What is required » Your task is to find every line in the records that holds the string "Janik" and copy it.

Task material »

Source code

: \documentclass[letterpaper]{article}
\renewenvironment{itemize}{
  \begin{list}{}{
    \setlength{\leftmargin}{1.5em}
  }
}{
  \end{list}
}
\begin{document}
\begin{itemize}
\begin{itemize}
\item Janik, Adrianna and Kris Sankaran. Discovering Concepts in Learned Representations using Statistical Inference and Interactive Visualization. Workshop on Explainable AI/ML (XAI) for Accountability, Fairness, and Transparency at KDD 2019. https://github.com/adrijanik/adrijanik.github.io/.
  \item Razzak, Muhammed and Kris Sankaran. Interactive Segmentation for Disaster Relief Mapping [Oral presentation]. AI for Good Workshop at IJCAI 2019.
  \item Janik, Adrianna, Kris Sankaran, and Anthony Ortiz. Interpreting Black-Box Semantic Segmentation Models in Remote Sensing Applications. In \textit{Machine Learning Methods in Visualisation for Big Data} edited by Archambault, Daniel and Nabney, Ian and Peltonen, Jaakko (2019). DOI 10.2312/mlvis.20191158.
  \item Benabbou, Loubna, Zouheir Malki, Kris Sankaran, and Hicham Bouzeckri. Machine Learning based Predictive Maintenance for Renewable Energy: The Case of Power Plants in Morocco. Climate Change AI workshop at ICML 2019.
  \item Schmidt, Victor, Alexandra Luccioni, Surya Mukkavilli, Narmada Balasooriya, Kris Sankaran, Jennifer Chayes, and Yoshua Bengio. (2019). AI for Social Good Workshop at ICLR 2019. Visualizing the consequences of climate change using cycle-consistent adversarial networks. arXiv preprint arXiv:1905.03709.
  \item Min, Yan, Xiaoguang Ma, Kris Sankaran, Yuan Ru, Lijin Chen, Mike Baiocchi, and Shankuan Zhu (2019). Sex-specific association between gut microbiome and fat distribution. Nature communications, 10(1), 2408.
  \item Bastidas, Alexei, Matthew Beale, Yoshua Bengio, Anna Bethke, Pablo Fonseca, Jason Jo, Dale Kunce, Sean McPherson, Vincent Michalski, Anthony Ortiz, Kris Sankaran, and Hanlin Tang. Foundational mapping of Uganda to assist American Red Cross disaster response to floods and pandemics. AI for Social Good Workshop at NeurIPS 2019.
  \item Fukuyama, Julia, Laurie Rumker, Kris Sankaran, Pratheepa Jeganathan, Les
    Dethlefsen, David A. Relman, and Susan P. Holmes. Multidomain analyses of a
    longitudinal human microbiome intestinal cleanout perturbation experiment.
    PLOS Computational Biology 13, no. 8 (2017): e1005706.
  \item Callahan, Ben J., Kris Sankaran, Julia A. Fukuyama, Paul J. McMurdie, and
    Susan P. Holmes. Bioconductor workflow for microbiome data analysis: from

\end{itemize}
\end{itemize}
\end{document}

Reply »
\item Janik, Adrianna and Kris Sankaran. Discovering Concepts in Learned Representations using Statistical Inference and Interactive Visualization. Workshop on Explainable AI/ML (XAI) for Accountability, Fairness, and Transparency at KDD 2019. https://github.com/adrijanik/adrijanik.github.io/.
  \item Janik, Adrianna, Kris Sankaran, and Anthony Ortiz. Interpreting Black-Box Semantic Segmentation Models in Remote Sensing Applications. In \textit{Machine Learning Methods in Visualisation for Big Data} edited by Archambault, Daniel and Nabney, Ian and Peltonen, Jaakko (2019). DOI 10.2312/mlvis.20191158.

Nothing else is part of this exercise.